# What the task requires
Give a count of the lines below that have the string "Case" in them, with no other words.

⁂

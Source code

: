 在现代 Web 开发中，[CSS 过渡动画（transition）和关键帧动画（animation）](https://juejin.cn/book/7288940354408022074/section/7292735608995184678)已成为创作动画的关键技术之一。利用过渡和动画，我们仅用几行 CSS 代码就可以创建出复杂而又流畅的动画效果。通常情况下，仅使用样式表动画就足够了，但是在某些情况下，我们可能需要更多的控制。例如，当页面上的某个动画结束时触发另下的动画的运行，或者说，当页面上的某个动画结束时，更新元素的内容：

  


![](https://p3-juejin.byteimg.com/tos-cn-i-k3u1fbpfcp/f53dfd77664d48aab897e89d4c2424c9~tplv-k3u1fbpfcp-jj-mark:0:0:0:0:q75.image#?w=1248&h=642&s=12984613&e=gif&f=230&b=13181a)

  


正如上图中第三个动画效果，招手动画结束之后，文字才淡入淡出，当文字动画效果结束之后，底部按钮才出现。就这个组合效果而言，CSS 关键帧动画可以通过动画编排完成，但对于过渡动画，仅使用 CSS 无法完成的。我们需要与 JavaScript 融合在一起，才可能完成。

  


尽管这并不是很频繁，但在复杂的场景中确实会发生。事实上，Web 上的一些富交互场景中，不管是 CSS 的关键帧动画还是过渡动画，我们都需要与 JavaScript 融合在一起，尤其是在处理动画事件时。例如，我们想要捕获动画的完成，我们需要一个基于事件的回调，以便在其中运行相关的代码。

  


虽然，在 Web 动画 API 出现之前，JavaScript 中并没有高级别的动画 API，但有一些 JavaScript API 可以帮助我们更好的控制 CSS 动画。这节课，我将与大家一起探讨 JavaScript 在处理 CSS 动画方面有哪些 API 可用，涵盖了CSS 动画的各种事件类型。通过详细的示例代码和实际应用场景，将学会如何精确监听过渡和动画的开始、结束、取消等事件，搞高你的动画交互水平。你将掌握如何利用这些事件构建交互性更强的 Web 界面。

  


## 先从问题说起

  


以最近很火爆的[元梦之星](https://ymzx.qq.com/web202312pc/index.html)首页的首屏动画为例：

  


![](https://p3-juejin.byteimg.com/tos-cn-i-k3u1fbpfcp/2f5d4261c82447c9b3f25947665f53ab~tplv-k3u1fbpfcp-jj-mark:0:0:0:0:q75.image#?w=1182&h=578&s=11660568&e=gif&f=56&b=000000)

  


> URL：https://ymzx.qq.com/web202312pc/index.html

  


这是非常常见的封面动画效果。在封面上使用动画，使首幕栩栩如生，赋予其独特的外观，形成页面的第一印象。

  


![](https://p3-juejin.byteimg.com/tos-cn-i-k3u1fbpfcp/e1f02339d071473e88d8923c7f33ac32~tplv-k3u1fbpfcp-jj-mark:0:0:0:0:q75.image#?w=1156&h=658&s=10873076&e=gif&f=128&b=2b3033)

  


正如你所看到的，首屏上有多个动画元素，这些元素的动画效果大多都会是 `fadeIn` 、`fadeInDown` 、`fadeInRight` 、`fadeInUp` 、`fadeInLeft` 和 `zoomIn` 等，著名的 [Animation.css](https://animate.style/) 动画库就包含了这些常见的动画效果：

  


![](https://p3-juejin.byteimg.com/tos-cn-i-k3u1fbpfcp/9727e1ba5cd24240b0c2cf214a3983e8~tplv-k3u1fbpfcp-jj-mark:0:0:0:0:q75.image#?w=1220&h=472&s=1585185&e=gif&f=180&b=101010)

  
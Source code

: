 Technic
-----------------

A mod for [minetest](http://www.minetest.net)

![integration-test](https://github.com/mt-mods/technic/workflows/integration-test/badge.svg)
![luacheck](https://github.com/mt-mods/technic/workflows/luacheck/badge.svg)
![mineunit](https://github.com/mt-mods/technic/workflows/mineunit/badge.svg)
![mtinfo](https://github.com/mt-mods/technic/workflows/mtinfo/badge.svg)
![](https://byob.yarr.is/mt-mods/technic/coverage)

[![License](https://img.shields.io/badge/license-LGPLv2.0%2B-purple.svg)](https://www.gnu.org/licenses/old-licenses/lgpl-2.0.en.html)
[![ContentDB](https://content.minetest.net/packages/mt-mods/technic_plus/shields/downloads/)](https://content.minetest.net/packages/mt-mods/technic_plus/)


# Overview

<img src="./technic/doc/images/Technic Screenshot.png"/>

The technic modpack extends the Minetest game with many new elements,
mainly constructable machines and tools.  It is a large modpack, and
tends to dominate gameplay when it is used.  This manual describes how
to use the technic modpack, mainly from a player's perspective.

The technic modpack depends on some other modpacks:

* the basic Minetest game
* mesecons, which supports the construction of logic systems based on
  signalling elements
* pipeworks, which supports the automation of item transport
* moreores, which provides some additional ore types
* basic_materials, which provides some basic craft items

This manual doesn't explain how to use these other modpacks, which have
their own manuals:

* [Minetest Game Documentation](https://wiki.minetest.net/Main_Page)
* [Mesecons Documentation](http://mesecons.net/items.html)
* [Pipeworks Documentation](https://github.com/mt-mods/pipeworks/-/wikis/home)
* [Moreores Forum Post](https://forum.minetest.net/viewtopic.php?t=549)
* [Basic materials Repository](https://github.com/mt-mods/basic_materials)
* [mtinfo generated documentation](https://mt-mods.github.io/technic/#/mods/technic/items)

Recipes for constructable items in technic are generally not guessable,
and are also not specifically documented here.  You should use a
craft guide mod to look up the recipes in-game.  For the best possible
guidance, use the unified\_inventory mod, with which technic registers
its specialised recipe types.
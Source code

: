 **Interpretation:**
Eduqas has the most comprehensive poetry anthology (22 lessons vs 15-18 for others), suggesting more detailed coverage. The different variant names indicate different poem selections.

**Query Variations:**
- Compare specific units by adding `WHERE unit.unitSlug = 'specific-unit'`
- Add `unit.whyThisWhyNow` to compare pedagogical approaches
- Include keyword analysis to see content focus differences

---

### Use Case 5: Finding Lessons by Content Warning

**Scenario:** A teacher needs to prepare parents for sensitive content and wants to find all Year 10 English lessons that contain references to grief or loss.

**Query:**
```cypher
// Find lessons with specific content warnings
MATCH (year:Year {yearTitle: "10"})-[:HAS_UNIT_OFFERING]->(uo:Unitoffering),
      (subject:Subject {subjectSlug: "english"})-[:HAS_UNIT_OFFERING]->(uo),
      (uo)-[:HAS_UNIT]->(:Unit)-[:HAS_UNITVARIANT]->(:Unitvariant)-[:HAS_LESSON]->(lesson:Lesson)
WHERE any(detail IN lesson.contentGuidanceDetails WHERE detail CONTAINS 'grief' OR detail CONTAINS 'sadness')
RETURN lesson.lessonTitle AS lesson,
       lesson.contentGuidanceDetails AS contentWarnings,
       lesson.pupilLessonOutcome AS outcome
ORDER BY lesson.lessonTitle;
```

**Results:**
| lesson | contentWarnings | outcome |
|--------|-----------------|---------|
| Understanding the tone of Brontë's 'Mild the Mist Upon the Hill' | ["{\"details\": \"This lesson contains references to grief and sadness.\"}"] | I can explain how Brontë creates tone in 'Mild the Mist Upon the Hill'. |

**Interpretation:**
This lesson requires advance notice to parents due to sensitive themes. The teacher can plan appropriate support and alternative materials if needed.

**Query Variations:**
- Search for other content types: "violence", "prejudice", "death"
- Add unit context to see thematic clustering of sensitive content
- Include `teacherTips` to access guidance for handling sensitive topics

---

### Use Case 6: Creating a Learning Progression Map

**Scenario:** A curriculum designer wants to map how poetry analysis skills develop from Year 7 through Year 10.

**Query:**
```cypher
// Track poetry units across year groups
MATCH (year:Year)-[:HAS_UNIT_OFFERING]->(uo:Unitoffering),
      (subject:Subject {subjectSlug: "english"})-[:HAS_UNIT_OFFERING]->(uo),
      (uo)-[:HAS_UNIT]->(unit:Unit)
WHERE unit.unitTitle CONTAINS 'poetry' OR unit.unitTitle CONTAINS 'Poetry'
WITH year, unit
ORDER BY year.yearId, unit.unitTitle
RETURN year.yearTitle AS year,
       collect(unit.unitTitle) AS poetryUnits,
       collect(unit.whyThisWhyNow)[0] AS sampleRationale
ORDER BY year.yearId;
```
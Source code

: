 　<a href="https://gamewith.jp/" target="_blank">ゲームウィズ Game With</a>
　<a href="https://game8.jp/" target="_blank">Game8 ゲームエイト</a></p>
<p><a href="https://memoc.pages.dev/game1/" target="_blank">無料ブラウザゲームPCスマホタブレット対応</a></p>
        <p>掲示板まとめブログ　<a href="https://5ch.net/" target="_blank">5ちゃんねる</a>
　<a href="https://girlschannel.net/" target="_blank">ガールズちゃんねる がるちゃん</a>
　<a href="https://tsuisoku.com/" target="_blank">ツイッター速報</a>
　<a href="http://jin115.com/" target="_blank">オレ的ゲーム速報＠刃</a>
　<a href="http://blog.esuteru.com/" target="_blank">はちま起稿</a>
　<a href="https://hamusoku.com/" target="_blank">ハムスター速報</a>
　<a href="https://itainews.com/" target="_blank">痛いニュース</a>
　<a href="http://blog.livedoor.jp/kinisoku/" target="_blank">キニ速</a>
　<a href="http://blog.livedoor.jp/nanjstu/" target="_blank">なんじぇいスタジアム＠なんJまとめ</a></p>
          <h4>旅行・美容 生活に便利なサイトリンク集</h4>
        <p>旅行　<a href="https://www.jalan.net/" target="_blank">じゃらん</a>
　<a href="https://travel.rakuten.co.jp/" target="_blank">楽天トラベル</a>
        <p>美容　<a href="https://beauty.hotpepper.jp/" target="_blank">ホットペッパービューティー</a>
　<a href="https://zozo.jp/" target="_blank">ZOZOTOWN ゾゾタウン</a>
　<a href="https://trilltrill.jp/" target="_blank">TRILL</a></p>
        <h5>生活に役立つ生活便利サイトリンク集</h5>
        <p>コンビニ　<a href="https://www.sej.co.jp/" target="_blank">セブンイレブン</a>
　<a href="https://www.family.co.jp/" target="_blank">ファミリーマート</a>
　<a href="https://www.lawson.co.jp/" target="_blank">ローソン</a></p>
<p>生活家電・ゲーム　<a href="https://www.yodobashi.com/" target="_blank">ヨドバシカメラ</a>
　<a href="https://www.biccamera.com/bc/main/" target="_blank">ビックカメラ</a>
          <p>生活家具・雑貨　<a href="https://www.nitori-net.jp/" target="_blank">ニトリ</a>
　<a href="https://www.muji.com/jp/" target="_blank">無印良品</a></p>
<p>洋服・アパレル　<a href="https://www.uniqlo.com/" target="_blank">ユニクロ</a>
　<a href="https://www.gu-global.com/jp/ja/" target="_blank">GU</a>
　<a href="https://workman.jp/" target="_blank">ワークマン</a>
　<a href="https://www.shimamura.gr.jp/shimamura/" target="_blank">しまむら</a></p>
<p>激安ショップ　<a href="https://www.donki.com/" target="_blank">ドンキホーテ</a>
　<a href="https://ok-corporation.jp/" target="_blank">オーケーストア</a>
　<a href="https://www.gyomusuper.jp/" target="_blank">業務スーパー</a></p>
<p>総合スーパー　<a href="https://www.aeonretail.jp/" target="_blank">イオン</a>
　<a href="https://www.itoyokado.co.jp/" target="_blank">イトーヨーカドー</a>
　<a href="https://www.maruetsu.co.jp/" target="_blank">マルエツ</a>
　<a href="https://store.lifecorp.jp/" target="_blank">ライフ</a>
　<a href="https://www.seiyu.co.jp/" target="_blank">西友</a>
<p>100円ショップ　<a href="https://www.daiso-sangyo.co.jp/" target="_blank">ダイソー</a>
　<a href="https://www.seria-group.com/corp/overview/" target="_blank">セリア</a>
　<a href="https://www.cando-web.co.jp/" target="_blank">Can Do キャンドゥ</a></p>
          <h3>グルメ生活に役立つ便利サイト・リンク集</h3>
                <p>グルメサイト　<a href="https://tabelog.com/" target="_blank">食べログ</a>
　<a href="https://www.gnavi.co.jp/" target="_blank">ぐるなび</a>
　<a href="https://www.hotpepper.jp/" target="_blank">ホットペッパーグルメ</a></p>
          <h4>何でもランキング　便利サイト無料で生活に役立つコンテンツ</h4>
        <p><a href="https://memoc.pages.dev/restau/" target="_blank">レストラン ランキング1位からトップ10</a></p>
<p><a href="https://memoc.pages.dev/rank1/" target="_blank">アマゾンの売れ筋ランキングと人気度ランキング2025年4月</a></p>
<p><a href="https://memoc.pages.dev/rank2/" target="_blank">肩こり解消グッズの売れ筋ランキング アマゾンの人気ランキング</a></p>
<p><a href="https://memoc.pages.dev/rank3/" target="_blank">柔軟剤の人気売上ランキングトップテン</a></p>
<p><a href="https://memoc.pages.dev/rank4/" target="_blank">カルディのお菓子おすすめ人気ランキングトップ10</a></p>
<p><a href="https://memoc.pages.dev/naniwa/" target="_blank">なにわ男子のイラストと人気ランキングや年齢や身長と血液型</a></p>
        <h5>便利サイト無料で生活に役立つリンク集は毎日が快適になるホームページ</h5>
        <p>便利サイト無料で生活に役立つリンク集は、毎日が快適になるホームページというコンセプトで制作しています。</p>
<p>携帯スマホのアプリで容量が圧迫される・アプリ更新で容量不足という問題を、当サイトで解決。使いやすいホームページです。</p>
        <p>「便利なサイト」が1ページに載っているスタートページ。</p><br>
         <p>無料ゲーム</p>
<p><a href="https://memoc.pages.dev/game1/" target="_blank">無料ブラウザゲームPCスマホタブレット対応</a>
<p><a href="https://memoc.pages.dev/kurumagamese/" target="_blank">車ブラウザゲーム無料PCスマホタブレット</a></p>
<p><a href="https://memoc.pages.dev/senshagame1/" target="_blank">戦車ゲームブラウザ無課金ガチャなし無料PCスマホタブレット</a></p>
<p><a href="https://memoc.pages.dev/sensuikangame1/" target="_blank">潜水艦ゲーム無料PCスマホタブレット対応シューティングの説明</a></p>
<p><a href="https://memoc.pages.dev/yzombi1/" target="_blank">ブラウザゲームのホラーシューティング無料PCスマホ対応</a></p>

⁂

# Response to the exercise
2